These exercises have really helped get things back to normal for me, in this area at least: I have a much better range of movement,  (can now touch my chin to my chest, look up and turn my head both ways a good amount); there is less tension in the muscles surrounding the neck and so no more neck spasms; the neck feels generally stronger; I haven’t noticed the crunching, grinding noises as much AND there is no significant pain there anymore).  Plus, they’re quick and so easy to remember, I was soon going through the routine without having to think.

All good. So, if I can help someone else by passing these on, all the better 🙂

Exercises:

Firstly, it’s always a good idea to warm up muscles that you are going to exercise. I use a heat pack, but placing a warm, dry towel on the area, for a few minutes, will probably do the trick in this case too.

  • Bend your head forward, putting your chin on, (or as close to as possible) your chest and hold for 2-5 seconds. Repeat 2-5 times.
  • Tilt your head backwards gently, looking up towards the ceiling or as far as is comfortable and hold for 2-5 seconds. Repeat 2-5 times.
  • Turn your head to one side until your chin touches your shoulder or you feel the stretch in the muscles running up your neck/shoulders. Stop at this stretch, do not push past it or turn until uncomfortable if you have any restriction. Hold for 2-5 seconds and do the same, turning to the opposite side. Repeat 2-5 times.
  • Tilt your head to the side until your ear touches your shoulder or you feel the stretch in the neck muscles. Hold for 2-5 seconds and do the same, turning to the opposite side. Repeat 2-5 times.
  • Sitting / standing as straight as possible, lift your shoulders to your ears in a ‘shrug’ and hold for 3 seconds then relax them completely. Pull your shoulder blades back and together and hold for 3 seconds then relax. Repeat 2-5 times.
  • Roll your shoulders through a circular, extended ‘shrug’ motion, making 5 circles in the forward direction and repeating five times in  a backwards direction to finish.
  • Breathe a sgh of relief, you’re done!

I set my alarm to do this three times a day and it literally takes 10 minutes.

You can adjust this program to suit your needs – if you do have a particular problem with your neck, you will want to start off slowly, but as time passes you should find you are able to hold for longer or to repeat more times (I’m up to 8 reps now).

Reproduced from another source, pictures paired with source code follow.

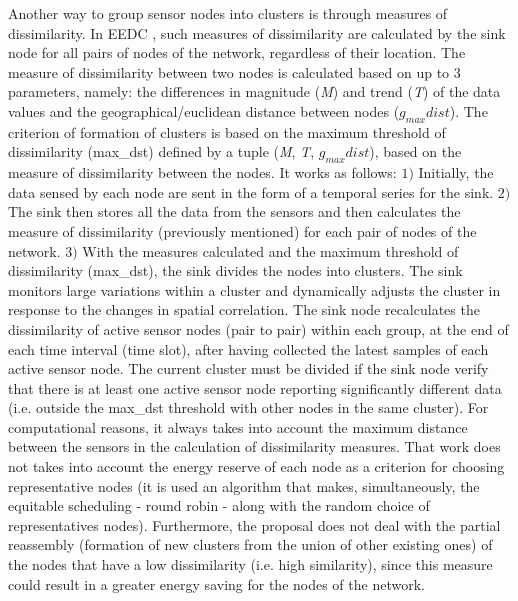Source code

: \documentclass[conference]{IEEEtran}
\begin{document}
Another way to group sensor nodes into clusters is through measures of
dissimilarity.
In EEDC \cite{Liu2007}, such measures of dissimilarity are calculated by the
sink node for all pairs of nodes of the network, regardless of their location.
The measure of dissimilarity between two nodes is calculated based on up to $3$
parameters, namely:
the differences in magnitude (\textit{M}) and trend (\textit{T}) of the data
values and the geographical/euclidean distance between nodes ($g_{max}dist$).
The criterion of formation of clusters is based on the maximum threshold of
dissimilarity (max\_dst) defined by a tuple (\textit{M}, \textit{T},
$g_{max}dist$), based on the measure of dissimilarity between the nodes. It
works as follows: $1)$ Initially, the data sensed by each node are sent in the
form of a temporal series for the sink. $2)$ The sink then stores all the data
from the sensors and then calculates the measure of dissimilarity (previously
mentioned) for each pair of nodes of the network. $3)$ With the measures
calculated and the maximum threshold of dissimilarity (max\_dst), the sink
divides the nodes into clusters. The sink monitors large variations within a
cluster and dynamically adjusts the cluster in response to the changes in
spatial correlation.
The sink node recalculates the dissimilarity of active sensor nodes (pair to
pair) within each group, at the end of each time interval (time slot), after
having collected the latest samples of each active sensor node. The current
cluster must be divided if the sink node verify that there is at least one
active sensor node reporting significantly different data (i.e. outside the
max\_dst threshold with other nodes in the same cluster).
For computational reasons, it always takes into account the maximum distance
between the sensors in the calculation of dissimilarity measures.
That work does not takes into account the energy reserve of each node as a
criterion for choosing representative nodes (it is used an algorithm that makes,
simultaneously, the equitable scheduling - round robin - along with the random
choice of representatives nodes).
Furthermore, the proposal does not deal with the partial reassembly (formation
of new clusters from the union of other existing ones) of the nodes that have a
low dissimilarity (i.e. high similarity), since this measure could result in a
greater energy saving for the nodes of the network.
\end{document}
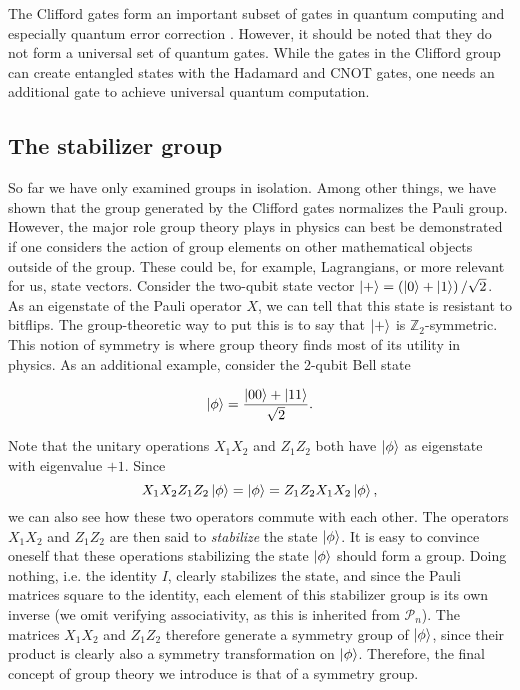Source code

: The Clifford gates form an important subset of gates in quantum computing and
especially quantum error correction
\cite{calderbankQuantumErrorCorrection1997,calderbankGoodQuantumErrorcorrecting1996,steaneMultipleParticleInterferenceQuantum1996,bennettQuantumCryptographyPublic2020,bennettCommunicationOneTwoparticle1992}.
However, it should be noted that they do not form a universal set
of quantum gates. While the gates in the Clifford group can create entangled
states with the Hadamard and CNOT gates, one needs an additional gate to
achieve universal quantum computation.
\subsection{The stabilizer group}\label{sec:stabilizergroup}

So far we have only examined groups in isolation. Among other things, we have
shown that the group generated by the Clifford gates normalizes the Pauli
group.  However, the major role group theory plays in physics can best be
demonstrated if one considers the action of group elements on other
mathematical objects outside of the group. These could be, for example,
Lagrangians, or more relevant for us, state vectors. Consider the
two-qubit state vector $\ket{+} = \left( \ket{0} + \ket{1} \right) / \sqrt{2}$.
As an eigenstate of the Pauli operator $X$, we can tell that this state is
resistant to bitflips.  The group-theoretic way to put this is to say that
$\ket{+}$ is $\mathbb{Z}_2$-symmetric. This notion of symmetry is where group
theory finds most of its utility in physics.  As an additional example,
consider the 2-qubit Bell state

\begin{align}
  \ket{\phi} = \frac{\ket{00} + \ket{11}}{\sqrt{2}} 
.\end{align}

Note that the unitary operations $X_1 X_2$ and $Z_1 Z_2$ both have $\ket{\phi}$
as eigenstate with eigenvalue $+1$. Since $$X_1X_2Z_1Z_2\ket{\phi} = \ket{\phi} =
Z_1Z_2X_1X_2\ket{\phi},$$ we can also see how these two operators commute with each
other. The operators $X_1X_2$ and $Z_1Z_2$ are then said to \emph{stabilize} the
state $\ket{\phi}$. It is easy to convince oneself that these operations
stabilizing the state $\ket{\phi}$ should form a group. Doing nothing, i.e. the
identity $I$, clearly stabilizes the state, and since the Pauli matrices square
to the identity, each element of this stabilizer group is its own inverse (we
omit verifying associativity, as this is inherited from $\mathcal{P}_n$). The
matrices $X_1X_2$ and $Z_1Z_2$ therefore generate a symmetry group of
$\ket{\phi}$, since their product is clearly also a symmetry transformation on
$\ket{\phi}$. Therefore, the final concept of group theory we introduce is that
of a symmetry group.

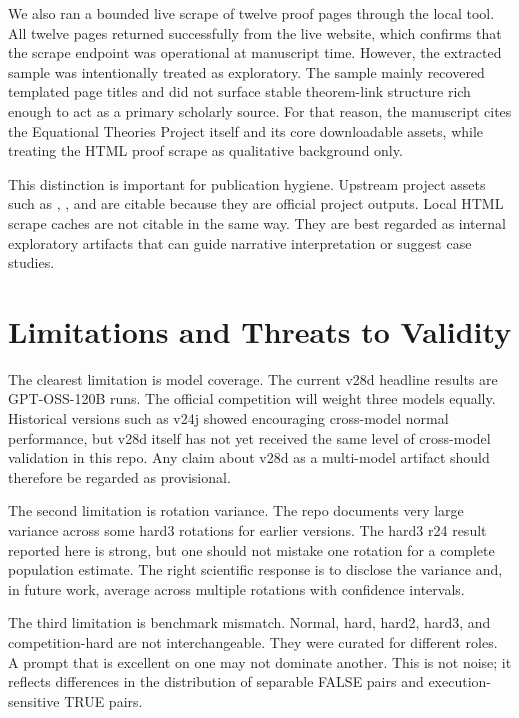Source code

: \documentclass[12pt]{amsart}
\begin{document}
We also ran a bounded live scrape of twelve proof pages through the local  tool. All twelve pages returned successfully from the live website, which confirms that the scrape endpoint was operational at manuscript time. However, the extracted sample was intentionally treated as exploratory. The sample mainly recovered templated page titles and did not surface stable theorem-link structure rich enough to act as a primary scholarly source. For that reason, the manuscript cites the Equational Theories Project itself and its core downloadable assets, while treating the HTML proof scrape as qualitative background only.

This distinction is important for publication hygiene. Upstream project assets such as , , and  are citable because they are official project outputs. Local HTML scrape caches are not citable in the same way. They are best regarded as internal exploratory artifacts that can guide narrative interpretation or suggest case studies.

\section{Limitations and Threats to Validity}

The clearest limitation is model coverage. The current v28d headline results are GPT-OSS-120B runs. The official competition will weight three models equally. Historical versions such as v24j showed encouraging cross-model normal performance, but v28d itself has not yet received the same level of cross-model validation in this repo. Any claim about v28d as a multi-model artifact should therefore be regarded as provisional.

The second limitation is rotation variance. The repo documents very large variance across some hard3 rotations for earlier versions. The hard3 r24 result reported here is strong, but one should not mistake one rotation for a complete population estimate. The right scientific response is to disclose the variance and, in future work, average across multiple rotations with confidence intervals.

The third limitation is benchmark mismatch. Normal, hard, hard2, hard3, and competition-hard are not interchangeable. They were curated for different roles. A prompt that is excellent on one may not dominate another. This is not noise; it reflects differences in the distribution of separable FALSE pairs and execution-sensitive TRUE pairs.
\end{document}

If your neck is pretty good to start with, but you want to prevent any problems arising through computer use etc, then hold and repeat to your capability. Always remain inside your comfort zone and stop if you feel any pain, fatigue or discomfort – you can always try again later.

Once you have finished these exercises, try and keep the neck and surrounding muscles warm by wearing a high necked top, scarf or towel for half an hour or so. This prevents them from cramping or re-seizing up.

Happy exercising!

L

Useful Articles:

Simple Neck Exercises  (The Physiotherapy Site)

Exercises For Neck Arthritis   (ARC 4 Life)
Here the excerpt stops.